Özünde buraya gelen Suriyeliler ciddi bir güvenlik sorunu oluşturmaktadır. Başlangıçta “Özgür Suriye Ordusu” denen güruh pek çok toplantısını Gaziantep’te yapmıştır. Ortaçağcı vakıf ve dernekler, hükümetin de desteğiyle Suriyelilere yardımda bulunmaktadırlar. Suriyelilerin bir kısmı bu şekilde bu gerici örgütler tarafından örgütlenmektedir. Bu örgütlere yakın olmayan Suriyeliler, destek alamadıkları için daha güç koşullarda yaşamaktadırlar. Hükümet bu ayrımcılığı desteklemektedir.  Şehrimizde dolaşan Suriyelilerin az da olsa, bir kısmı büyük olasılıkla IŞİD üyesi ya da sempatizanıdır. Çünkü Gaziantep’ten binin üzerinde insan bu katiller ordusuna katılmıştır.

Suriye’de ABD Emperyalizminin saldırısıyla başlayan savaşa Tayyipgiller iktidarı hızla işin içine girerek taraf olmuştur. Hatta Tayipgiller geçen sene Eylül ayında kimyasal silah var bahanesiyle, Suriye’ye ABD’nin direkt saldırmasını istemiş, fakat Obama dengeleri gözeterek saldırıdan vazgeçmiştir.

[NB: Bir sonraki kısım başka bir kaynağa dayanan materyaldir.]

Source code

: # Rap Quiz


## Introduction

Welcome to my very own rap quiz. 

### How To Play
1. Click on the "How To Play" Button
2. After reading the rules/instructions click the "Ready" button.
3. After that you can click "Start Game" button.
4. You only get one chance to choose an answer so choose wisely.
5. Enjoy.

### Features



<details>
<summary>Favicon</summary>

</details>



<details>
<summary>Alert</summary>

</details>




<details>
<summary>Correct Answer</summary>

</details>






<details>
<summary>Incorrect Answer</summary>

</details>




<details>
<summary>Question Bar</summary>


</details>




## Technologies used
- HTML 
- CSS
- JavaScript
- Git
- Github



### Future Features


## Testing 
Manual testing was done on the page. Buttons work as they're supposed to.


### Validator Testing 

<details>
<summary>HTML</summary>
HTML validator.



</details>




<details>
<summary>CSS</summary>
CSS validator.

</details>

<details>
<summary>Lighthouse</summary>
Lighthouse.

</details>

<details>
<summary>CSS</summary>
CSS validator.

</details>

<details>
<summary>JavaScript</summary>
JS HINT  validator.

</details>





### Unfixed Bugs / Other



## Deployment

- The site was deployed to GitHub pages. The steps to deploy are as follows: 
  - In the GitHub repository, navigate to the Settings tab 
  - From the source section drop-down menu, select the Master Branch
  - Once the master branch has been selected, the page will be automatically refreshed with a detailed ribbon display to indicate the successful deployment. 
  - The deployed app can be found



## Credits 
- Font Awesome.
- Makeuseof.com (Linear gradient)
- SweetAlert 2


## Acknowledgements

Gaziantep’te halk bu emperyalist savaşa karşıdır. Ama siyasi partiler, kitle örgütleri ve sendikalar bu konuda ciddi bir tavır alamamışlardır. Bizler bulunduğumuz alanlarda, Suriye’deki emperyalist saldırıya karşı pek çok kez ortak eylem yapmayı önerdik. Birkaç cılız eylem dışında eylem olmadı. Üç yıldan beri Gaziantep halkı olarak bu karşı koyuşu yapabilseydik, Tayyipgiller iktidarı da Suriye’deki katiller sürüsüne bu kadar açıktan yardım edemezdi.

İşin dramatik olan yönü, bilinçsizce Tayyipgiller iktidarına oy veren vatandaşlarımızın, kafadan silahsız olarak, kendi yaşam alanlarını daralttıklarını düşündükleri Suriyelilere saldırmalarıdır. Tayyip yıllardır, okumuş takımının eğitim görmemiş olanları hor gördüğünü anlatarak, en alttaki kesimlerin oylarını çalar. Şimdi en alttakiler, Tayyipgiller politikası sonucunda mağduriyet yaşamakta ve bunun hıncını da Suriyeli insanlardan almaya çalışmaktadırlar.

Usta’mız Hikmet Kıvılcımlı’nın dediği gibi, Parababaları halkı kafadan silahsızlandırarak yönetmeye amaçlarlar. Toplumu esas hedeften uzaklaştırmak, kafaları karıştırmak isteyen iktidara karşı halkımızı, Partimiz Halkın Kurtuluş Partisi etrafında örgütlemekten başka çıkar yolumuz yoktur.